This article provides a universal and tractable methodology based on deep reinforcement learning to implement the equal risk pricing framework for financial derivatives pricing under very general conditions. The equal risk pricing framework entails solving for a derivative price which equates the optimally hedged residual risk exposure associated, respectively, with the long and short positions in the contingent claim.
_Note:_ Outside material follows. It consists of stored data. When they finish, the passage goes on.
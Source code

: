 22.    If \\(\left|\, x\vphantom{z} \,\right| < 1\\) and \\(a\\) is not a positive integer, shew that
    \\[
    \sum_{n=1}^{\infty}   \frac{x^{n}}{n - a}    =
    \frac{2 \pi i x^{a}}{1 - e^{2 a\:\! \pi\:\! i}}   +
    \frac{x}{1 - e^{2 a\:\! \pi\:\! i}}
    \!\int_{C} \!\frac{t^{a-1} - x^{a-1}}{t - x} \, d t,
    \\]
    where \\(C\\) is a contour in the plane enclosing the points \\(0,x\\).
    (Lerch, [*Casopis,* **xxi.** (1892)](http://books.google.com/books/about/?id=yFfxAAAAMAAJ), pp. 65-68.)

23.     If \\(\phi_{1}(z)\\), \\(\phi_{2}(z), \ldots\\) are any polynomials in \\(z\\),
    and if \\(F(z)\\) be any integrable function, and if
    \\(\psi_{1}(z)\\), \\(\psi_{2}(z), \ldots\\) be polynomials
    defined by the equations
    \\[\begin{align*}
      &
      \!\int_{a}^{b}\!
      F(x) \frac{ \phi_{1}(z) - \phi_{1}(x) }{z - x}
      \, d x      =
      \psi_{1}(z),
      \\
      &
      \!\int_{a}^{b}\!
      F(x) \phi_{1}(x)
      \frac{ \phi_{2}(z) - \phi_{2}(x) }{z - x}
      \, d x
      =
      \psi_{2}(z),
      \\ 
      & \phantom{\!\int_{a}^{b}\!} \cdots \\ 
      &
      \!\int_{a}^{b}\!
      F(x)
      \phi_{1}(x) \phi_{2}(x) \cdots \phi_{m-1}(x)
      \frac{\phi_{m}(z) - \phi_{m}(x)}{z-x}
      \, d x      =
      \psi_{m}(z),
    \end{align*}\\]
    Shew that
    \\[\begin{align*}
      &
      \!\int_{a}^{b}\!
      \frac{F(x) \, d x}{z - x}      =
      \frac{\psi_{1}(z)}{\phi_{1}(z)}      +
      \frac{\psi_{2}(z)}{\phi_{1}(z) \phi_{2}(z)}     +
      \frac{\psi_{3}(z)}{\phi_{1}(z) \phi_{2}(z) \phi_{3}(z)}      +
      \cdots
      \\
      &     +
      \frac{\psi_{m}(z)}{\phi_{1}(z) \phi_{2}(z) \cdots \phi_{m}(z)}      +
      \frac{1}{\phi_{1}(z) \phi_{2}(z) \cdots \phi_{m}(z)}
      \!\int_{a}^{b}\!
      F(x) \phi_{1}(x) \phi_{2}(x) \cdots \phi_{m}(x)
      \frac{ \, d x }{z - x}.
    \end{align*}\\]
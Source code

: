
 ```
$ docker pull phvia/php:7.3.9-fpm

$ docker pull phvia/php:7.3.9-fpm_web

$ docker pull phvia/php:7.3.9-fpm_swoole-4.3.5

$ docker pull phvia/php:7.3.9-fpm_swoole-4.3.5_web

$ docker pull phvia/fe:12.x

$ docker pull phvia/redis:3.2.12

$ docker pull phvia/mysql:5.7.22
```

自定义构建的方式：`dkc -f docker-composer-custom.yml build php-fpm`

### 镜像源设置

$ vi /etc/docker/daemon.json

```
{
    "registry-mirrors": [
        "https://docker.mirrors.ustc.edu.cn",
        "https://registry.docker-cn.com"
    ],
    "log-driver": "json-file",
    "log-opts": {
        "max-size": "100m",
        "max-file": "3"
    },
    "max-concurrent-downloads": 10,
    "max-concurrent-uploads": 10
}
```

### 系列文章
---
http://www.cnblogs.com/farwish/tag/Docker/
The solution to the hedging optimization problem considered, which is inspired from the [Marzban, S., Delage, E. and Li, J.Y., Equal risk pricing and hedging of financial derivatives with convex risk measures. arXiv preprint arXiv:2002.02876, 2020.] framework relying on convex risk measures, is obtained through the use of the deep hedging algorithm of [Buehler, H., Gonon, L., Teichmann, J. and Wood, B., Deep hedging. Q. Finance, 2019, 19, 1271–1291]. Consequently, the current paper's approach allows for the pricing and the hedging of a very large number of contingent claims (e.g. vanilla options, exotic options, options with multiple underlying assets) with multiple liquid hedging instruments under a wide variety of market dynamics (e.g. regime-switching, stochastic volatility, jumps). A novel ε-completeness measure allowing for the quantification of the residual hedging risk associated with a derivative is also proposed. The latter measure generalizes the one presented in [Bertsimas, D., Kogan, L. and Lo, A.W., Hedging derivative securities and incomplete markets: an ε-arbitrage approach. Oper. Res., 2001, 49, 372–397.] based on the quadratic penalty. Monte Carlo simulations are performed under a large variety of market dynamics to demonstrate the practicability of our approach, to perform benchmarking with respect to traditional methods and to conduct sensitivity analyses. Numerical results show, among others, that equal risk prices of out-of-the-money options are significantly higher than risk-neutral prices stemming from conventional changes of measure across all dynamics considered. This finding is shown to be shared by different option categories which include vanilla and exotic options.

Suggested Citation

  • Alexandre Carbonneau & Frédéric Godin, 2021. "Equal risk pricing of derivatives with deep hedging," Quantitative Finance, Taylor & Francis Journals, vol. 21(4), pages 593-608, April.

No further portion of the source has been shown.